Well, Kill Bill, along with From Dusk Till Dawn are slightly different, both are set in second a world behind this alternate reality, they’re effectively Tarantino movies within movies. In other words, they are films that Clarence & Alabama would watch at the cinema in their world. This concept makes more sense when you consider Mia Wallace’s conversation with Vincent Vega at the Jack Rabbit Slims restaurant in Pulp Fiction. When you think about it, Mia’s failed TV pilot, 'Fox Force Five' sounds suspiciously like Bill's team of assassins from Kill Bill. (While we’re on the subject of Jack Rabbit Slims; Steve Buscemi, the man who refuses to tip in Reservoir Dogs, ironically turns up as a waiter, nice little touch).

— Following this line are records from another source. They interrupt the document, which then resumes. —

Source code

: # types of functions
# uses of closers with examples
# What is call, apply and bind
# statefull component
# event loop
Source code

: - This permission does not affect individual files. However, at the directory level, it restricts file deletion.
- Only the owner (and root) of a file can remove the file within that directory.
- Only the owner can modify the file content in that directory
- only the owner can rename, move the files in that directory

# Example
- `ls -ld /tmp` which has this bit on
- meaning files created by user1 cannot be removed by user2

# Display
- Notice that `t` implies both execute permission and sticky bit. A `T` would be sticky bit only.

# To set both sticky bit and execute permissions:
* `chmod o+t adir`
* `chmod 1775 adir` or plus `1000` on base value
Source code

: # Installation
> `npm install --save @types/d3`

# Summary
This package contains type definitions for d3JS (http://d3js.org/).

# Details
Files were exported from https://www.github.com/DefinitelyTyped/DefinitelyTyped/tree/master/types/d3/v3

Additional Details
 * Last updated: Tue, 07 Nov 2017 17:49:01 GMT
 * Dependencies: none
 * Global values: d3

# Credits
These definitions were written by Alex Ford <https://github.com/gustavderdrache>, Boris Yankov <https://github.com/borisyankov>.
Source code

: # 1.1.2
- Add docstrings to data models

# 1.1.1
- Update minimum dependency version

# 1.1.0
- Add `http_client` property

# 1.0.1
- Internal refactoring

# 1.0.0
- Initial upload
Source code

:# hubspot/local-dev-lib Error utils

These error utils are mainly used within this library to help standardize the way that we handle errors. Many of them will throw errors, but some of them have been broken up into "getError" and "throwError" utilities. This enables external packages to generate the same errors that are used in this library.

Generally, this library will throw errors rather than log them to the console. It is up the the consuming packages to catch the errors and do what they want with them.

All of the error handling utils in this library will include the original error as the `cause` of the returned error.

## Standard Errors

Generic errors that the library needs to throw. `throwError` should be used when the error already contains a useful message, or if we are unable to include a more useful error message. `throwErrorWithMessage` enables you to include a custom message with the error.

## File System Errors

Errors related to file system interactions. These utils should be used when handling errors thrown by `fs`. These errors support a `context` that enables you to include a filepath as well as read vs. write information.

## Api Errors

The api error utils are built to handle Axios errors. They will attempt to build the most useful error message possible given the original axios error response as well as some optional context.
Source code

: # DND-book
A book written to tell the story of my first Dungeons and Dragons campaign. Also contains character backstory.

As far as Jackie Brown goes, while containing all the classic trademarks of a Tarantino movie, sharp dialogue, eclectic soundtrack, etc.; it's an adaption of an Elmore Leonard novel and as such isn't part of this alternate world.

So, this is where we are up to so far, which brings us back nicely to Django Unchained. Given that it’s apparently set in Texas in 1858, any potential links to the mostly modern day, alternate reality, will be tricky for Quentin. Who knows though, maybe Django turns out to be Marsellus Wallace's great great Granddad, or maybe the plantation produces tobacco for the Red Apple cigarette company.

However discreet or obvious any links may be, I'm confident that given Tarantino has seemingly spent his whole career painstakingly putting together this 'scratch beneath the surface world', then I’m sure there will be a link or two in there somewhere; this time round however, given the setting, it might just take a few extra views to spot them.